After a thrilling 36-33 double-overtime victory over Lafayette in its home opener, the Princeton football team faces Columbia in its Ivy League opener Oct. 2. Through two games, the Tigers have looked like a very good team at times but also have made mental lapses. Staying sharp and keeping emotions in check will be key this week, as Princeton seeks revenge against a team that beat the Tigers 38-0 at home last season.


One of the keys to last week’s game was the play of senior linebacker Jon Olofsson, who shifted from outside linebacker to middle linebacker after senior co-captain and preseason All-American Steve Cody was lost with a broken leg in week one. Olofsson finished with 16 tackles. Junior outside linebacker Andrew Starks has transitioned smoothly from the secondary and also has looked good this season. Through two games, Starks leads the team with 11 unassisted tackles and two tackles for losses. Princeton’s defense will be tested by Columbia quarterback Sean Brackett, who is second in the NCAA Football Championship Subdivision (FCS) with a 155.7 quarterback efficiency rating.

Offensively, Princeton continued to roll against Lafayette, finishing drives and scoring four touchdowns a week after the Tigers attempted six field goals at Lehigh. Princeton averages 29 points per game through two games and senior Trey Peacock leads FCS wide receivers with a 147 yards-per-game average. Columbia linebacker Alex Gross, the heart and soul of the Lions’ defense, is a former Ivy League Rookie of the Year who has 26 tackles in two games this year.
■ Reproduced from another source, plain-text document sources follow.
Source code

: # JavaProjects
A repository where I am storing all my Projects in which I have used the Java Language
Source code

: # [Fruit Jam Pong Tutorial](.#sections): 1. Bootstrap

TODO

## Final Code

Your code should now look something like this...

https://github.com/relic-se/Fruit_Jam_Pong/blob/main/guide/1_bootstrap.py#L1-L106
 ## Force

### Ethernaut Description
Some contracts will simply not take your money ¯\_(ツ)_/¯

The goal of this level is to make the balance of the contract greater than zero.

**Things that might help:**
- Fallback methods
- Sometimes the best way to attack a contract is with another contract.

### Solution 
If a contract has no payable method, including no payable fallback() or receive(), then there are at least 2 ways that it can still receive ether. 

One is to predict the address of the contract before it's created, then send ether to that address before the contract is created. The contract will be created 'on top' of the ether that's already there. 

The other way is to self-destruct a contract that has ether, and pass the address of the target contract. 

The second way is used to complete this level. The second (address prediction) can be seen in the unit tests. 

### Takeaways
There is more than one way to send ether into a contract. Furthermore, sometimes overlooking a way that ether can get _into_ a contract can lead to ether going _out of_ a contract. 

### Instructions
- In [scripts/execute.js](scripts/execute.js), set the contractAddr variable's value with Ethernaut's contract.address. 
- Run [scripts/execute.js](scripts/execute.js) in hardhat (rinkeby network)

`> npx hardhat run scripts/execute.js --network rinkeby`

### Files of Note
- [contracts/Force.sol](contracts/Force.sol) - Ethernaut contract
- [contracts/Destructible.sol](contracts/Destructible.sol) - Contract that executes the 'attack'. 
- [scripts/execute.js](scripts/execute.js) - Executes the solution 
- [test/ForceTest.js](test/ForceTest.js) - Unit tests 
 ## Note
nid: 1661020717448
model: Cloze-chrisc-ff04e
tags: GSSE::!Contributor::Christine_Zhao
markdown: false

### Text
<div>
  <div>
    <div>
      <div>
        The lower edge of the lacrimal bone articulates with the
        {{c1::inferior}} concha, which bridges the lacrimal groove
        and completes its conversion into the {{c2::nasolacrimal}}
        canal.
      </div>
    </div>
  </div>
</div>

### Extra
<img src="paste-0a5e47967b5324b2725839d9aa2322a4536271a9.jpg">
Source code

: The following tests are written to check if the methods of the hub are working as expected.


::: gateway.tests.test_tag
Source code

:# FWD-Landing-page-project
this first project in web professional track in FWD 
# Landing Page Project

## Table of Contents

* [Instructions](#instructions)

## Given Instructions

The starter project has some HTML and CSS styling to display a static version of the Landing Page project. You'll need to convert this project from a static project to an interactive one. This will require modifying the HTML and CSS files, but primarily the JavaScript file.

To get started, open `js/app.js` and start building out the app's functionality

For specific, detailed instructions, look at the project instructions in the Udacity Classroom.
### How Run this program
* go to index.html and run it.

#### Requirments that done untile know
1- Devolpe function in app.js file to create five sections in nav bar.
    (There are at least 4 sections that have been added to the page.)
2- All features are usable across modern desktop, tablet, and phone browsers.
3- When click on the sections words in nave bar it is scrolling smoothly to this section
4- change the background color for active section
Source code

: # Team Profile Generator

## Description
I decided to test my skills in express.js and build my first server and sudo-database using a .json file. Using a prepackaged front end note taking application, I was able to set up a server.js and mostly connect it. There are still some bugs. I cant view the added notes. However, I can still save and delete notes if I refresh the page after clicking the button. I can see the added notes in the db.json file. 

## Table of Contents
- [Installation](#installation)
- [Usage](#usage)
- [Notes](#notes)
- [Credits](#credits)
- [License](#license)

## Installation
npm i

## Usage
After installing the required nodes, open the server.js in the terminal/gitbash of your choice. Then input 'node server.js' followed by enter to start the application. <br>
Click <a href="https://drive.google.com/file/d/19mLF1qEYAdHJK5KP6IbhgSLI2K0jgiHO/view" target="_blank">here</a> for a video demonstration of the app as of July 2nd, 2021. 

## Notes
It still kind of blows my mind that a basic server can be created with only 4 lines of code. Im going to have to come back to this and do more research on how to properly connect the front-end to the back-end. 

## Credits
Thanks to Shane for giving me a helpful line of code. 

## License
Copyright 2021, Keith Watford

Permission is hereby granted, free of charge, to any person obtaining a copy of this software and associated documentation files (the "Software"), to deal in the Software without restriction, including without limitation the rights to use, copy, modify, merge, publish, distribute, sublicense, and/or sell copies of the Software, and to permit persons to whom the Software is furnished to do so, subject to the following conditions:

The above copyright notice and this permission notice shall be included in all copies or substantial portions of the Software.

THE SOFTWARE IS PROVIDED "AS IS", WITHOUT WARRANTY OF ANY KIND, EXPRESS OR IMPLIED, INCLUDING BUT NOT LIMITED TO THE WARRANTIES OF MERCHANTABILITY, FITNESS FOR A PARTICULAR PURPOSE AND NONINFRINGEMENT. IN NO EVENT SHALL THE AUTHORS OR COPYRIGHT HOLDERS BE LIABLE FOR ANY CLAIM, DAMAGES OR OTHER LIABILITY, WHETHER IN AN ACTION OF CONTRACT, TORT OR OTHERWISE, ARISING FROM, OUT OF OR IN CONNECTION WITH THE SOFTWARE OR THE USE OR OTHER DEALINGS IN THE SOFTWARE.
Princeton has dominated the series historically but suffered its worst loss ever to Columbia last season at home. The Tigers’ lead stands at 64-14-1. Princeton has won six straight games at Columbia’s Wien Stadium, though the games have always been close. Two years ago when the Tigers last traveled to New York, a Peacock touchdown catch sealed a 27-24 victory late in the fourth quarter. In its last five games at Columbia, Princeton has won by an average of 4.6 points. One stat that might give Tiger fans hope: Princeton has never lost two straight games to Columbia.
Players to watch
Mike Catapano '12 (Office of Athletics Communications)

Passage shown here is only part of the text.